Data excerpts
******************************

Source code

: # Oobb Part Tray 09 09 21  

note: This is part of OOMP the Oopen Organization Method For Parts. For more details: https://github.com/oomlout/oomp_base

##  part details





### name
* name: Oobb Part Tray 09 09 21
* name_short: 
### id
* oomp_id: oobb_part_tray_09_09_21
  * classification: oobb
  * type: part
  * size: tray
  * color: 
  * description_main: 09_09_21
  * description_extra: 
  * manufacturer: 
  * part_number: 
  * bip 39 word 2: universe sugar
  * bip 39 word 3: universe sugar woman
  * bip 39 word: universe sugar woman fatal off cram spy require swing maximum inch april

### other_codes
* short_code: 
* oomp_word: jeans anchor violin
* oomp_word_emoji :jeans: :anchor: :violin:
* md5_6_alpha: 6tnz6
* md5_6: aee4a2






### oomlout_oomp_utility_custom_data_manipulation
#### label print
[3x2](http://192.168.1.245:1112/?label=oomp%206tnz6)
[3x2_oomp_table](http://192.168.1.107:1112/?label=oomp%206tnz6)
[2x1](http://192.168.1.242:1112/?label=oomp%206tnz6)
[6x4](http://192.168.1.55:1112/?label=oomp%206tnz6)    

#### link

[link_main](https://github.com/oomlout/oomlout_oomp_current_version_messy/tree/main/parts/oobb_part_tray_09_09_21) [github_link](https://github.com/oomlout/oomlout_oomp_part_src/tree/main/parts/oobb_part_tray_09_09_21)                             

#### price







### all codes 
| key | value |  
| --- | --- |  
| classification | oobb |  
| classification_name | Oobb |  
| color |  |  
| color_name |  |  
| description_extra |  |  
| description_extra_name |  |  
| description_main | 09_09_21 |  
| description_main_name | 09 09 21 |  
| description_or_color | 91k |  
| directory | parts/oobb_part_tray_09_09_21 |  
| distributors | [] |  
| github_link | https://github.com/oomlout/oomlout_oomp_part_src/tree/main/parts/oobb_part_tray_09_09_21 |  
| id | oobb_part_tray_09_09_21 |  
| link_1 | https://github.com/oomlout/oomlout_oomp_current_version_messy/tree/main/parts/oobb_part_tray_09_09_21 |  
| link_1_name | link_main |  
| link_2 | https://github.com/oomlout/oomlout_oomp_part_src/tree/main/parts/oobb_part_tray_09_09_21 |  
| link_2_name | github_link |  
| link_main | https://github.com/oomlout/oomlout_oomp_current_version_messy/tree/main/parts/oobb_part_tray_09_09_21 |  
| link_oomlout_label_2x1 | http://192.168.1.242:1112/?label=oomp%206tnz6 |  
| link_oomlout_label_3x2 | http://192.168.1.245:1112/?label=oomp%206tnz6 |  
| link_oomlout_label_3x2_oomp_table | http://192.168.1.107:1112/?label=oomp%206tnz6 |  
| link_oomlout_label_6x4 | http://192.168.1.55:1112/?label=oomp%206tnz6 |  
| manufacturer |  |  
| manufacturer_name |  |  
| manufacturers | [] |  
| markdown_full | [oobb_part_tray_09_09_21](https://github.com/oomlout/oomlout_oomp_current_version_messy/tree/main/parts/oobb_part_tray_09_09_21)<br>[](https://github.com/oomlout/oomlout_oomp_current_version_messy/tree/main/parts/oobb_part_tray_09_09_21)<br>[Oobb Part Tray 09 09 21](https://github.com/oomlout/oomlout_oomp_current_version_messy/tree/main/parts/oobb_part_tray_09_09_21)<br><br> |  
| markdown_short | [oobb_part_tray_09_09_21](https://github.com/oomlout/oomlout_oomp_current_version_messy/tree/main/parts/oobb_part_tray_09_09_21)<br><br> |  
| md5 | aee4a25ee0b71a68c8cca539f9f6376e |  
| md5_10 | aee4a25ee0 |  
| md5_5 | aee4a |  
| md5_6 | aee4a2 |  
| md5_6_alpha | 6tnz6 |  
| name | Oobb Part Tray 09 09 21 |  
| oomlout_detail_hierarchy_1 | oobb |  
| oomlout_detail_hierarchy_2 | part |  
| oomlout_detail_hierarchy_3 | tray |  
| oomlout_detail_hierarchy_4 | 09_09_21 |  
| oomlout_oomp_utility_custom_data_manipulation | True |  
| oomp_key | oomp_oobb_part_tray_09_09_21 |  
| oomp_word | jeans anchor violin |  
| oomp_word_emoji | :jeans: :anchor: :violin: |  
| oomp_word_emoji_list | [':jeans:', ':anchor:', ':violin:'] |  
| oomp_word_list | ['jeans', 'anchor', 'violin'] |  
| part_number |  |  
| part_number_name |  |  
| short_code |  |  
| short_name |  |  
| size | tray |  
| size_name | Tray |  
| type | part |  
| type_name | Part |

******************************

Directions. Looking at the data above, show all lines where the word "woman" occurs.

Response area.
  * bip 39 word 3: universe sugar woman
  * bip 39 word: universe sugar woman fatal off cram spy require swing maximum inch april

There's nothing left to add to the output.